As ondas de calor intensificadas pelas mudanças climáticas têm imposto novos desafios à saúde, sobretudo entre os grupos mais vulneráveis, como idosos, crianças e portadores de doenças crônicas. Segundo especialistas, além do calor extremo em si, alguns medicamentos de uso comum podem comprometer os mecanismos naturais do corpo para regular a temperatura, aumentando o risco de complicações graves.
Em condições de calor elevado, o corpo humano ativa mecanismos como suor, aumento do fluxo sanguíneo na pele e ajustes no balanço de fluidos para manter a temperatura estável. Entretanto, diversos fármacos prescritos para condições cardíacas, renais, metabólicas e psiquiátricas interferem nesses processos.
“Durante as ondas de calor há aumento significativo da mortalidade entre idosos, pacientes crônicos e crianças. São os chamados grupos vulneráveis ao calor extremo”, alerta o médico Henrique Grunspun, presidente do Centro de Bioética do Hospital Israelita Albert Einstein.
O especialista explica que, em episódios prolongados de altas temperaturas — quando as máximas ficam 5 °C acima da média por quatro dias seguidos —, há risco de hipertermia, quando a temperatura corporal ultrapassa 40 °C, podendo causar colapso neurocirculatório e até levar à morte.

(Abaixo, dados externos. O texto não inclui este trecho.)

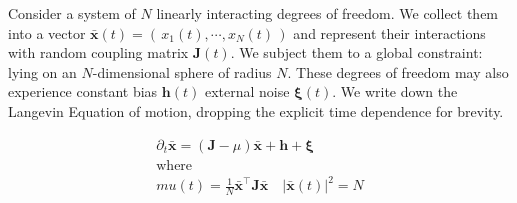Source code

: Consider a system of $N$ linearly interacting degrees of freedom. We collect them into a vector $\mathbf{\bar x}(t) = \left(\,x_1(t),\cdots, x_N(t)\,\right)$ and represent their interactions with random coupling matrix $\mathbf{J}(t)$. We subject them to a global constraint: lying on an $N$-dimensional sphere of radius $N$. These degrees of freedom may also experience constant bias $\mathbf{h}(t)$ external noise $\boldsymbol\xi(t)$. We write down the Langevin Equation of motion, dropping the explicit time dependence for brevity.

\begin{align}
\partial_t\mathbf{\bar x} = (\mathbf{J}-\mu)\mathbf{\bar x}+\mathbf{h}+\boldsymbol\xi \\
\mathrm{where}\\mu(t)=\frac{1}{N}\mathbf{\bar x}^{\top}\mathbf{J}\mathbf{\bar x}\quad|\mathbf{\bar x}(t)|^2=N
\end{align}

Entre os medicamentos que mais exigem cautela estão os diuréticos, usados para tratar hipertensão e doenças renais. Em dias quentes, eles aumentam a perda de líquidos, o que pode provocar queda de pressão e desmaios. “Quando o corpo já está suando, o uso de diuréticos potencializa a desidratação”, explica a farmacêutica Maria Fernanda Barros, do CRF-BA.
Já os antihipertensivos, usados no controle da pressão arterial, reduzem a sensação de sede e a dilatação dos vasos sanguíneos, dificultando a dissipação de calor. O mesmo vale para os antidiabéticos como metformina e inibidores de SGLT2, que favorecem a perda de líquidos e podem mascarar sintomas de hipertermia, além de comprometer a eficácia da insulina se mal armazenada em altas temperaturas.
Pacientes com transtornos psiquiátricos e neurológicos também estão mais expostos. Segundo a farmacêutica Amouni Mourad (CRF-SP), “esses medicamentos reduzem tanto o suor quanto a sede, o que limita a dissipação de calor e aumenta o risco de desidratação severa”.
Há ainda medicamentos que elevam diretamente a temperatura corporal, como os anticolinérgicos, usados no tratamento do Parkinson, e alguns estimulantes prescritos para TDAH, incluindo o metilfenidato e a quetiapina. “Indivíduos com TDAH, especialmente crianças, já têm temperatura corporal naturalmente mais alta, e o uso desses remédios pode intensificar o quadro”, explica Mourad.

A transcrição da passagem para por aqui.